-- ASSIGNMENT --
Your answer should consist of each line below that includes the word "following".

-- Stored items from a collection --

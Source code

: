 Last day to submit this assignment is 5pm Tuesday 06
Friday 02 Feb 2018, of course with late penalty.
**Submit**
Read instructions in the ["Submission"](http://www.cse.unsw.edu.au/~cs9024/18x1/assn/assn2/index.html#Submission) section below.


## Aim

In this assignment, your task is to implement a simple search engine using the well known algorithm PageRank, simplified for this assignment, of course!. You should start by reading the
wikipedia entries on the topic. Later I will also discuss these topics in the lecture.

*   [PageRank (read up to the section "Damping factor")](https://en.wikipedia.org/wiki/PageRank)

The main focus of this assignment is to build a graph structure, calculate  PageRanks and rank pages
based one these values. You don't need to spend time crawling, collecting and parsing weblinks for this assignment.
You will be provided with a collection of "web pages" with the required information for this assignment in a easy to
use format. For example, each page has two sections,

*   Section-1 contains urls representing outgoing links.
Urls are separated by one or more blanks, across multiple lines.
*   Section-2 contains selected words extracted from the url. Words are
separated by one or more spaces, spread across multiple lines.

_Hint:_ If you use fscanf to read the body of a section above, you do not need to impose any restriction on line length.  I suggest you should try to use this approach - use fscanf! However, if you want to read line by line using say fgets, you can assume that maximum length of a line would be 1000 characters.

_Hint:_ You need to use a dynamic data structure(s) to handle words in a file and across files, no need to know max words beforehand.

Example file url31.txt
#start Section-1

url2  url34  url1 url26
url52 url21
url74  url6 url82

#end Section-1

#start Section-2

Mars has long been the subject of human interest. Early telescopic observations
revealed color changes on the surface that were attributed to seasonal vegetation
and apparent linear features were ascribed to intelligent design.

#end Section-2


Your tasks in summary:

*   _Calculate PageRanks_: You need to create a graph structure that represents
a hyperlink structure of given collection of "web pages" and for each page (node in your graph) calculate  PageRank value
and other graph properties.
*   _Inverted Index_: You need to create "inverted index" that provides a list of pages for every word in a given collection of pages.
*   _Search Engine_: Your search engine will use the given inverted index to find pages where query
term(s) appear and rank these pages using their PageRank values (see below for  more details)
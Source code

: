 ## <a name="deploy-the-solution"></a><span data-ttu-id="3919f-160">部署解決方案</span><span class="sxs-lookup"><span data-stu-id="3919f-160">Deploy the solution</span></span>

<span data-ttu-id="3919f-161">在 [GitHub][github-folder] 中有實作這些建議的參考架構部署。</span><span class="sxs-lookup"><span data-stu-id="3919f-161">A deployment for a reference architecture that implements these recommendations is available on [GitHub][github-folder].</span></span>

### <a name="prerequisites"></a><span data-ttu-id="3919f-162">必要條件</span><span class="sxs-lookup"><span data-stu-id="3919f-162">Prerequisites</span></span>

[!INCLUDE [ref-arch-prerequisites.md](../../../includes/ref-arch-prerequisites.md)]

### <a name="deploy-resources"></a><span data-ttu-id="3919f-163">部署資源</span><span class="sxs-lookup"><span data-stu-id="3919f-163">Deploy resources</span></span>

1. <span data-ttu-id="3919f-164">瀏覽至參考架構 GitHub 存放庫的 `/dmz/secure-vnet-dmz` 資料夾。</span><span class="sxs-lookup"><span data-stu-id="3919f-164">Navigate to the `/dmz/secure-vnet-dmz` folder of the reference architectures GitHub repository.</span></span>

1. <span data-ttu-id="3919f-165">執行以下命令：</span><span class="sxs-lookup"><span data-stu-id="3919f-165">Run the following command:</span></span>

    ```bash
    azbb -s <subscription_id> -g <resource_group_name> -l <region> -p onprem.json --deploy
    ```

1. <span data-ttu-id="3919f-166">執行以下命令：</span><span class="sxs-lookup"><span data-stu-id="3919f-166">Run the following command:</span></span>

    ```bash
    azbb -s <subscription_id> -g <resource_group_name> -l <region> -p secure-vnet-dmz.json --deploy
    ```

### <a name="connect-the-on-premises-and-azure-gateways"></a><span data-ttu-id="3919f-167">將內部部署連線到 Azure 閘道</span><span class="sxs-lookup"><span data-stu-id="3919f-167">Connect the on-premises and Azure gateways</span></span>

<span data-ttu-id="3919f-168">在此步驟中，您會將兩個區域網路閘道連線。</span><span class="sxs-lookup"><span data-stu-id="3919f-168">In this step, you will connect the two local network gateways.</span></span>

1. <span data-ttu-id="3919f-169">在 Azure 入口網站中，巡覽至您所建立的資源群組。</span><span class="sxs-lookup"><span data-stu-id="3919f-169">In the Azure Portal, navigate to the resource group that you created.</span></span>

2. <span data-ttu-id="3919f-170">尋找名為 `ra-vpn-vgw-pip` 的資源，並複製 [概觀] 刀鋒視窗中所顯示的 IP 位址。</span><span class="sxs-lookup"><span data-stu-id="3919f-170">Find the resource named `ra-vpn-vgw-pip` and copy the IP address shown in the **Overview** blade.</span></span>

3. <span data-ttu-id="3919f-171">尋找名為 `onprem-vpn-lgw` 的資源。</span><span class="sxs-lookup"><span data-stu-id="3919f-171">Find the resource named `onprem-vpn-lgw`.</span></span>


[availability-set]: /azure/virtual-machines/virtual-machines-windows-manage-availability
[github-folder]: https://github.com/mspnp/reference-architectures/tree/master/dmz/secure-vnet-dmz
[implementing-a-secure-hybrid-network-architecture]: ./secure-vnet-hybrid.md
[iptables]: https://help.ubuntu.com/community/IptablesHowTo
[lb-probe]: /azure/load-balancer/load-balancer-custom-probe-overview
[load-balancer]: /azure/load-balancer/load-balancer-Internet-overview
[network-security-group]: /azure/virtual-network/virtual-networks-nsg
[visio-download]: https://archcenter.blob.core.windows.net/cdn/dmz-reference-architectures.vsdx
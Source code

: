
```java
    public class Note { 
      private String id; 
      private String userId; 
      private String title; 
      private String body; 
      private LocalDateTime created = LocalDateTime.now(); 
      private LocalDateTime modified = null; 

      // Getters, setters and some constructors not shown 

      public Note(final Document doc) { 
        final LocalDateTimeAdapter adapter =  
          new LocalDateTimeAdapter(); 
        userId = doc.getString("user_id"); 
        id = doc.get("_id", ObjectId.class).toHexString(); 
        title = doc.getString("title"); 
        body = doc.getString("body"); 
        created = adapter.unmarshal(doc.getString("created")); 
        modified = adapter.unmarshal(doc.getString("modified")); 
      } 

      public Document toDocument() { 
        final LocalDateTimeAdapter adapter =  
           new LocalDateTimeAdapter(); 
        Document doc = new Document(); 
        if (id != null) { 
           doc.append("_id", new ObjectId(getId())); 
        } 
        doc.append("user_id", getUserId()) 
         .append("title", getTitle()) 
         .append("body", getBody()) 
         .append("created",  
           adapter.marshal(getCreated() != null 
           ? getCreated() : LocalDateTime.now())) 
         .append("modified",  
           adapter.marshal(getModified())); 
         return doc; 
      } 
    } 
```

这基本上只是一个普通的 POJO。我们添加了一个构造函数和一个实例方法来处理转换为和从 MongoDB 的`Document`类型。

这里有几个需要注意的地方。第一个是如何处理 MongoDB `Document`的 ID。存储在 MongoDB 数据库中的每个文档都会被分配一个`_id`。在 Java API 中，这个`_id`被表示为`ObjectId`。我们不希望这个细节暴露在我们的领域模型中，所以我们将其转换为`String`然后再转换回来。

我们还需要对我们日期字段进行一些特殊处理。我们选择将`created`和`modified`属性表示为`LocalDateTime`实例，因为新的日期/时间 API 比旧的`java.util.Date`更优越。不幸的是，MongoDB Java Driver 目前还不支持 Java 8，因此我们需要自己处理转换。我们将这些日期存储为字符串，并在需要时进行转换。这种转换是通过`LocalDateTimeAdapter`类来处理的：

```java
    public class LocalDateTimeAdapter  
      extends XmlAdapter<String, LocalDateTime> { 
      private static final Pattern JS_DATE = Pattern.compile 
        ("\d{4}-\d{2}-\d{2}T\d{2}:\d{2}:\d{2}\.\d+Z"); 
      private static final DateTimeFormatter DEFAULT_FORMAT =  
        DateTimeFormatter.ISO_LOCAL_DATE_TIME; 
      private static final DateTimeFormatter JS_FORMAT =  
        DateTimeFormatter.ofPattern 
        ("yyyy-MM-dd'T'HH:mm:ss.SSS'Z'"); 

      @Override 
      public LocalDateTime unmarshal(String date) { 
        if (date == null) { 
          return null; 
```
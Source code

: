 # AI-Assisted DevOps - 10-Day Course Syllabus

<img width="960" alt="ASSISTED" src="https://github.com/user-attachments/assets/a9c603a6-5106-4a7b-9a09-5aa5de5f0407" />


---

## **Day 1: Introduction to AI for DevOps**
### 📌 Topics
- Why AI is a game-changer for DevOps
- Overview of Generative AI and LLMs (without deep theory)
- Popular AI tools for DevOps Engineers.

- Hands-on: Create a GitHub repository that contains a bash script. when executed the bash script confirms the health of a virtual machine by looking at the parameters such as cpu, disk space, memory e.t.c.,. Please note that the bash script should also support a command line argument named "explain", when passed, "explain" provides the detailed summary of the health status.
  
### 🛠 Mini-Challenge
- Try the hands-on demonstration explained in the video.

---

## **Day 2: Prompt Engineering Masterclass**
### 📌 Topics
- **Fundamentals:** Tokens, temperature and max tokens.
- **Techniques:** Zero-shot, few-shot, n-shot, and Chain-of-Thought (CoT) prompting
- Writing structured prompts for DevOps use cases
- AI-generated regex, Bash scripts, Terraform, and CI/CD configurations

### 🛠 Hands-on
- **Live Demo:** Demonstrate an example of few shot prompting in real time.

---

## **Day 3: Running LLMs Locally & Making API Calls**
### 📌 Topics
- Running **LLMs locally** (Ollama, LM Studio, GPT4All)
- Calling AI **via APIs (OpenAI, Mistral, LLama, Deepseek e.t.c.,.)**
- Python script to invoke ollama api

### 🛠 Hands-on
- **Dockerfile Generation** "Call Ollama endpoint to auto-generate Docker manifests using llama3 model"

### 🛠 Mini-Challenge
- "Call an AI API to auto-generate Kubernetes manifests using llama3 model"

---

-- COMPLETED TASK --
1. <span data-ttu-id="3919f-165">執行以下命令：</span><span class="sxs-lookup"><span data-stu-id="3919f-165">Run the following command:</span></span>
1. <span data-ttu-id="3919f-166">執行以下命令：</span><span class="sxs-lookup"><span data-stu-id="3919f-166">Run the following command:</span></span>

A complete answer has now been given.